Unpacking The POWR Act, Colo.'s New Work Harassment Law
The Protecting Opportunities and Workers' Rights Act, or POWR, will take effect in Colorado on Aug. 7.[1] It will apply to employment practices that occur on or after Aug. 7, subject to referendum petition.[2]
For Colorado employers, the key takeaway from the POWR Act is that the standard for proving harassment is no longer "severe or pervasive." As a result, employees can bring harassment claims more easily — and even from a single incident.
To help protect their business and potentially mitigate their risk of such claims, employers must implement a program to prevent harassment.
Harassment Prevention Program
Under the POWR Act, a harassment prevention, deterrence and protection program is an employer's only available affirmative defense against a harassment claim.
If an employee brings a claim for harassment, an employer's ability to fight back and defend itself has become more challenging. Based on this new law, an affirmative defense to a harassment claim is only available if the employer demonstrates it has a program in place that is "reasonably designed to prevent harassment, deter future harassers, and protect employees from harassment."
For the employer to assert a defense, it must show that:
- It takes prompt and reasonable actions to investigate, address and remedy allegations of discriminatory or unfair employment practices;
- It has communicated the existence and details of their harassment prevention program to employees; and
- The employee has unreasonably failed to take advantage of the employer's program.

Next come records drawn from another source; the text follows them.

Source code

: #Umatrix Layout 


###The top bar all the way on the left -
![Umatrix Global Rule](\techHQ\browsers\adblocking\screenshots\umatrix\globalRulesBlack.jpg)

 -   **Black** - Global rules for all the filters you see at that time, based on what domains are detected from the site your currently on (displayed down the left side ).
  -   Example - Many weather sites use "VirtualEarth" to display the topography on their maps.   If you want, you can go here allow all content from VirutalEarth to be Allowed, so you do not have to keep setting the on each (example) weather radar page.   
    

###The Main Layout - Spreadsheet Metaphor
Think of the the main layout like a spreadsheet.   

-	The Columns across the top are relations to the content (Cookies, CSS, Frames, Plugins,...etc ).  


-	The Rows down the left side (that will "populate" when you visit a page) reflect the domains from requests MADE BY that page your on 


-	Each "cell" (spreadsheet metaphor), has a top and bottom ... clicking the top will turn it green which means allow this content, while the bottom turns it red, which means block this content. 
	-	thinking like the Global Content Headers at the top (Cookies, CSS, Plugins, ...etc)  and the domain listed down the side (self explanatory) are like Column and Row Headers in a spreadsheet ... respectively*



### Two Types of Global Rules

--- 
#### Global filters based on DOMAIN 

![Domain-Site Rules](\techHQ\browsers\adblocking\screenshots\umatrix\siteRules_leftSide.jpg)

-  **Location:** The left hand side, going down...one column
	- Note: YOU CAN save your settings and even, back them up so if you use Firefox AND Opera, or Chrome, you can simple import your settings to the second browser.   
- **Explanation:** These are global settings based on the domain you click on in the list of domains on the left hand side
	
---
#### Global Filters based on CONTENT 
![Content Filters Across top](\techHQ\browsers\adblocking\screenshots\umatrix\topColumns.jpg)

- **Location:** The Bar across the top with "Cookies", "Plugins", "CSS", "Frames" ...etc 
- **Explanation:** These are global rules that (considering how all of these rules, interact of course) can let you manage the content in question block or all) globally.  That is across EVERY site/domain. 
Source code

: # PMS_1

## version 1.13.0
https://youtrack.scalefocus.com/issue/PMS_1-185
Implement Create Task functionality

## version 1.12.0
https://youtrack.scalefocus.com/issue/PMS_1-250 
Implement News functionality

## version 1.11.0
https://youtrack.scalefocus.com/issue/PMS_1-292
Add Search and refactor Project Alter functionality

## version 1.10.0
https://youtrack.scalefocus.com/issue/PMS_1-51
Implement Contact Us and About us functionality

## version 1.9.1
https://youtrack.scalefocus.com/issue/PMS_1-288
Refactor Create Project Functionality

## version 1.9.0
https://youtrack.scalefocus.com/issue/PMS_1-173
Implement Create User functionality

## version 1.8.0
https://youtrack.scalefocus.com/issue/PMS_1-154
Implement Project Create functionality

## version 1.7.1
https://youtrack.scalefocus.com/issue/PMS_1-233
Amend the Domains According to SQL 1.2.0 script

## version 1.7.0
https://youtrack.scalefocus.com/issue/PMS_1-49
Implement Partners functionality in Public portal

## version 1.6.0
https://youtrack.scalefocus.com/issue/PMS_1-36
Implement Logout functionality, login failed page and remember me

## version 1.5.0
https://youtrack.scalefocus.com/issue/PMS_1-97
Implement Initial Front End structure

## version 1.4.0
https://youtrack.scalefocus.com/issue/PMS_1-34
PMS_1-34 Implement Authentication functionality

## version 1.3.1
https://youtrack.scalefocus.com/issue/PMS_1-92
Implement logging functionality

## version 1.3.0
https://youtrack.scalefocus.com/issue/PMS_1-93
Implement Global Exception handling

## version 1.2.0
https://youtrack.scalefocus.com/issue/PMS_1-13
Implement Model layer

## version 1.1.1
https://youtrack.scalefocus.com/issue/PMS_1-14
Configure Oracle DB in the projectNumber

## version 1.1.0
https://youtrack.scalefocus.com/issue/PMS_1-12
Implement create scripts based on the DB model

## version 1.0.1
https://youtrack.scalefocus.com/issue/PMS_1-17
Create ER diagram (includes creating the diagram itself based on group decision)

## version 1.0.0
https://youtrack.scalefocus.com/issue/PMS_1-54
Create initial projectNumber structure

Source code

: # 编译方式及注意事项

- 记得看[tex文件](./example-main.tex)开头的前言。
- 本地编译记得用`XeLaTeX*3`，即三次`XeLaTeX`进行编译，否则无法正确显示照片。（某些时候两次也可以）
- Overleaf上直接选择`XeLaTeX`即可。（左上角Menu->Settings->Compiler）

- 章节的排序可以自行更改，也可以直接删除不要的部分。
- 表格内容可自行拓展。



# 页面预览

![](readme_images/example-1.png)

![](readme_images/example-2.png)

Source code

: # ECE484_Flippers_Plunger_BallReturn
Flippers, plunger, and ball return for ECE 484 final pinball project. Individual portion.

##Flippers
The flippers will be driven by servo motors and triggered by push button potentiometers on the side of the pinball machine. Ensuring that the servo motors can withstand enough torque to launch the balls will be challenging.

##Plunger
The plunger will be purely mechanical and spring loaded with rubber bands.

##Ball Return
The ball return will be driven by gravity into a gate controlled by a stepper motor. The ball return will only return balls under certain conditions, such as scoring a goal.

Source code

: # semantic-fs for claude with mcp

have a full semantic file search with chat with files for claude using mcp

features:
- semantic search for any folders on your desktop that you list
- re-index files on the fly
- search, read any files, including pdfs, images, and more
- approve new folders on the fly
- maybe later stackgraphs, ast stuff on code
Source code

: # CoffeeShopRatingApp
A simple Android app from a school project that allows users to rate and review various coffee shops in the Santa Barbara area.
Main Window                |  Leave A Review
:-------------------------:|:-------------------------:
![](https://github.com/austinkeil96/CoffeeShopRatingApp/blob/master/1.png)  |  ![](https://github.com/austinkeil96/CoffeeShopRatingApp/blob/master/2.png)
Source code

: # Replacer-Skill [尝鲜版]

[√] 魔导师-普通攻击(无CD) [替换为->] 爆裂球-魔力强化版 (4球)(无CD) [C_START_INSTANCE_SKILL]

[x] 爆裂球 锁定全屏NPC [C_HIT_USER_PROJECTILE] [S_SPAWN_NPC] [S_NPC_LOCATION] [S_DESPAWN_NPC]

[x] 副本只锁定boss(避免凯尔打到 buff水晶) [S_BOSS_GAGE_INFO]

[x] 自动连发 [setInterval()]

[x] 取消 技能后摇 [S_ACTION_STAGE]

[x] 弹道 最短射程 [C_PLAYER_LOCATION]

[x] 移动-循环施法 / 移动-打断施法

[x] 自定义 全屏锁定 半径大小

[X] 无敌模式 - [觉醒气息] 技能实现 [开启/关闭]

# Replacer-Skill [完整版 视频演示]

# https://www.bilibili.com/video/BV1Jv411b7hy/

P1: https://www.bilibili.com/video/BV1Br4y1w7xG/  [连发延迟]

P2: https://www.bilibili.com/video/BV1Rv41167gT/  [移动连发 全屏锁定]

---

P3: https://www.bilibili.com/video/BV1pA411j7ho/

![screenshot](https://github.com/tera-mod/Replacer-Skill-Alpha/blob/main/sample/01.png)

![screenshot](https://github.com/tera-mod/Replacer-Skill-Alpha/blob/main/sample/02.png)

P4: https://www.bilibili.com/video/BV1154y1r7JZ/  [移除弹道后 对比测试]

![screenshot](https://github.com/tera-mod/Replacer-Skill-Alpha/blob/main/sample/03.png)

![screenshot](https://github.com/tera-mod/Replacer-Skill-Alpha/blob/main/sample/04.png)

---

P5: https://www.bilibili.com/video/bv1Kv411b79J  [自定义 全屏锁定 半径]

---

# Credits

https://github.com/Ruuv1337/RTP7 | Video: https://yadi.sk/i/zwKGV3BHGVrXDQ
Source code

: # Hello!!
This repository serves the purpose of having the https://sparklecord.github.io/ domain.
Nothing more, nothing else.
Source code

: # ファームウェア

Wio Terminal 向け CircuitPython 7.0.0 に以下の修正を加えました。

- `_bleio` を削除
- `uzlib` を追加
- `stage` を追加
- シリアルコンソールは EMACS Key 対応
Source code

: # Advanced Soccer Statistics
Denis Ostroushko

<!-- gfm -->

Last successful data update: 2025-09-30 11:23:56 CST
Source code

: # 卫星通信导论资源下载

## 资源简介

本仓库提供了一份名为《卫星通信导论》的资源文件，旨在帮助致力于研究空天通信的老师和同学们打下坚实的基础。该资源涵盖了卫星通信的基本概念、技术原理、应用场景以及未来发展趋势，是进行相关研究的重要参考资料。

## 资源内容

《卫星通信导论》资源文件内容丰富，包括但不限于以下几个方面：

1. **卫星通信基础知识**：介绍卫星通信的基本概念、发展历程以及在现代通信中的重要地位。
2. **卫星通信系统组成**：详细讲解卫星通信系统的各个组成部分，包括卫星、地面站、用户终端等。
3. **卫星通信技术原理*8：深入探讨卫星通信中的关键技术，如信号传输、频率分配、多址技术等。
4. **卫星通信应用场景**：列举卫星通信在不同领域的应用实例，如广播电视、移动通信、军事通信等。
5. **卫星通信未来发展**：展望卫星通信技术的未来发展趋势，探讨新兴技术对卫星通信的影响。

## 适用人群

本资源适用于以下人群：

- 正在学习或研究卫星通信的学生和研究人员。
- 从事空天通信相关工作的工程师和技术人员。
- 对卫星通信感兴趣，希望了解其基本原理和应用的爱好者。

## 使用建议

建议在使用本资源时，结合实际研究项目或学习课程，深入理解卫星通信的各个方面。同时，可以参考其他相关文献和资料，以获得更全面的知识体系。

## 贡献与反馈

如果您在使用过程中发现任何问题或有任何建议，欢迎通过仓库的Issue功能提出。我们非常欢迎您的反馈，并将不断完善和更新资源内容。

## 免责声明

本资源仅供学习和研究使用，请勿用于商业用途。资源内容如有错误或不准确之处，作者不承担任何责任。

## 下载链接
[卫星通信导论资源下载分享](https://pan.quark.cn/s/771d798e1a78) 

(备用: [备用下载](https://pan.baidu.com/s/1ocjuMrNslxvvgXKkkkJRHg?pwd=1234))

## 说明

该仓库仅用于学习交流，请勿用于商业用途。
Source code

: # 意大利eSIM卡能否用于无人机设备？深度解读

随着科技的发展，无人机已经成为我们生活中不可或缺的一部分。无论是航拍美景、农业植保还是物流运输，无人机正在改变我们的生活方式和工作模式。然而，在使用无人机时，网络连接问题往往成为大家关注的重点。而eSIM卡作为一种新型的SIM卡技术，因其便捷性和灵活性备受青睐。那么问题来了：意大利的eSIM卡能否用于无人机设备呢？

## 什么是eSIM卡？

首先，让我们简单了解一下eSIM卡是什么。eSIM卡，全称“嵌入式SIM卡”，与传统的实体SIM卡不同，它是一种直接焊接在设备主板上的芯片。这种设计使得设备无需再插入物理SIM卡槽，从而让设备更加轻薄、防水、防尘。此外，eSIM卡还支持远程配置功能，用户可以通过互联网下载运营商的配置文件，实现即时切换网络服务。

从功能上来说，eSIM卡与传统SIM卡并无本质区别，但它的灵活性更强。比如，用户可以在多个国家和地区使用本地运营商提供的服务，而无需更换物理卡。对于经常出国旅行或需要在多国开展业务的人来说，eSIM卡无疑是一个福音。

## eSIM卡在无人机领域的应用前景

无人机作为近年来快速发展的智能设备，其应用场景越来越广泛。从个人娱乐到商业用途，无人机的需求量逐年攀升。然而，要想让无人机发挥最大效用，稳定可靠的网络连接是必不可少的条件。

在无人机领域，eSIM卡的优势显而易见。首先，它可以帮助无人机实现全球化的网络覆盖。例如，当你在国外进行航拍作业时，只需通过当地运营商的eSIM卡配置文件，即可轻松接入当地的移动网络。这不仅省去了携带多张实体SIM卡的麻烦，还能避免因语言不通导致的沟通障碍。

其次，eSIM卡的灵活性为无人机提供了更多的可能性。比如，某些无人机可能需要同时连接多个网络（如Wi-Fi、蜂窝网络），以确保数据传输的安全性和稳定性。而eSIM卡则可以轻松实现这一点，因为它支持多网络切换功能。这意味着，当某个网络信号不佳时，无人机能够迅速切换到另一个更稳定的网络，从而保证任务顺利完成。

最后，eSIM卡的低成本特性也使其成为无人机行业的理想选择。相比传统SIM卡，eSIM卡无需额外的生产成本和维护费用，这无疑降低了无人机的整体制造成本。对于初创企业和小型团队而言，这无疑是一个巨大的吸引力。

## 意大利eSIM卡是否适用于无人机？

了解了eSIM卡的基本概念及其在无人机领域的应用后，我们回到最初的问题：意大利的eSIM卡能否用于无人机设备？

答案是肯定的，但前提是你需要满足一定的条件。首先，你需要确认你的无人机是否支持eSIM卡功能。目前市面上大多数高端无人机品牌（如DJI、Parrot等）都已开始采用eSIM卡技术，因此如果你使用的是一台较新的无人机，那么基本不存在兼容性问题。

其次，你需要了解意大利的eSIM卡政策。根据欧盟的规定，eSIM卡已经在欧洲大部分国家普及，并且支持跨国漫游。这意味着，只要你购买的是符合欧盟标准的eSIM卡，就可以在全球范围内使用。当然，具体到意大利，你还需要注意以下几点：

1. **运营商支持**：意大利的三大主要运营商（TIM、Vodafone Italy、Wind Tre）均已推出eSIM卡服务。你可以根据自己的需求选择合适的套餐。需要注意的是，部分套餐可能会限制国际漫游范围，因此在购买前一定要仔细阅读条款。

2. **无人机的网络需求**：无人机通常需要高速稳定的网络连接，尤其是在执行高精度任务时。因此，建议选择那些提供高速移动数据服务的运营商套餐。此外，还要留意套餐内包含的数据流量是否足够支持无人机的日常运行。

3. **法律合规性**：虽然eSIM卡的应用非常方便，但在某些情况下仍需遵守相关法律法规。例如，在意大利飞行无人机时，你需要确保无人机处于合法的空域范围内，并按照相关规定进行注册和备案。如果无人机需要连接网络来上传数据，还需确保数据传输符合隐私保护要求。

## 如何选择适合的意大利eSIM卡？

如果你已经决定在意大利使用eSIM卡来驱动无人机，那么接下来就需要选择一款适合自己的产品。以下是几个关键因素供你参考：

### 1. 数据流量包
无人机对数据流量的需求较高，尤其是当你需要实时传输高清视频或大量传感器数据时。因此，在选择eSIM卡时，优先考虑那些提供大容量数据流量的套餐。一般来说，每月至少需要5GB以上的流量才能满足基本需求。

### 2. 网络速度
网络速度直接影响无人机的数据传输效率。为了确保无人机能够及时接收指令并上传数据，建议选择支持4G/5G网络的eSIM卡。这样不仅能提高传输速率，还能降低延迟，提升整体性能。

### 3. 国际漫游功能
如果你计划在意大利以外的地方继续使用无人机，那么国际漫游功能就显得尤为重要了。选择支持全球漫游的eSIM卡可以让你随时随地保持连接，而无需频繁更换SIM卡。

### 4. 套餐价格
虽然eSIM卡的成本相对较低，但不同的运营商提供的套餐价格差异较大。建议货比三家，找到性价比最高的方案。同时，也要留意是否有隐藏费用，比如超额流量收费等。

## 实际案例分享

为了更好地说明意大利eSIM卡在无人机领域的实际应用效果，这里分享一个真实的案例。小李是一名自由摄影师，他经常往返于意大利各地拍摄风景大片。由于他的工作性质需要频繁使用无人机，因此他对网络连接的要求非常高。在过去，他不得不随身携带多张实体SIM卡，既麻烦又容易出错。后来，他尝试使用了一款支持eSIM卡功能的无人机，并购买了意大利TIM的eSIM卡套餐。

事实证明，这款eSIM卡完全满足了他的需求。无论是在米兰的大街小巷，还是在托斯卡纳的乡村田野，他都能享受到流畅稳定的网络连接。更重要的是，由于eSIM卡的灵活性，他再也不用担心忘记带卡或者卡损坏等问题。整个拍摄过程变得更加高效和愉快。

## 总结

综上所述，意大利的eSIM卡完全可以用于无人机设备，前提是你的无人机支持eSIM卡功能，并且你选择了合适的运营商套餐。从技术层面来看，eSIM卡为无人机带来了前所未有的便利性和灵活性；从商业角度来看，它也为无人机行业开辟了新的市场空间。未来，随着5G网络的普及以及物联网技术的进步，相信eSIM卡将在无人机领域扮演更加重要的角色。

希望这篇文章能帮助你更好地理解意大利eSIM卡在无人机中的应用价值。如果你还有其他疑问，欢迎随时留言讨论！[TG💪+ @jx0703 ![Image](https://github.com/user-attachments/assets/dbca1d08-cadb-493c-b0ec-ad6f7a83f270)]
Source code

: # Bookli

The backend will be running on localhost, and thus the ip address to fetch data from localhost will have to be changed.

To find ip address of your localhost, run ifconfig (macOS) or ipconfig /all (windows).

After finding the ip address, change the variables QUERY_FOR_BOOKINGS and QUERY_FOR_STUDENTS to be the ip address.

The program outlined above is especially important because harassment claims are no longer subject to a "severe or pervasive" standard.
Other Changes in the New Law
New Harassment Definition
For purposes of discriminatory or unfair employment practices, Colorado employment law previously defined "to harass" as creating a hostile work environment based on an individual's race, national origin, sex, sexual orientation, gender identity, gender expression, disability, age or religion.[3]
The POWR Act expands that definition to "any unwelcome physical or verbal conduct" or communication directed at an individual or group because of their actual or perceived membership in a protected class — disability, race, creed, color, sex, sexual orientation, gender identity, gender expression, marital status, religion, age, national origin or ancestry.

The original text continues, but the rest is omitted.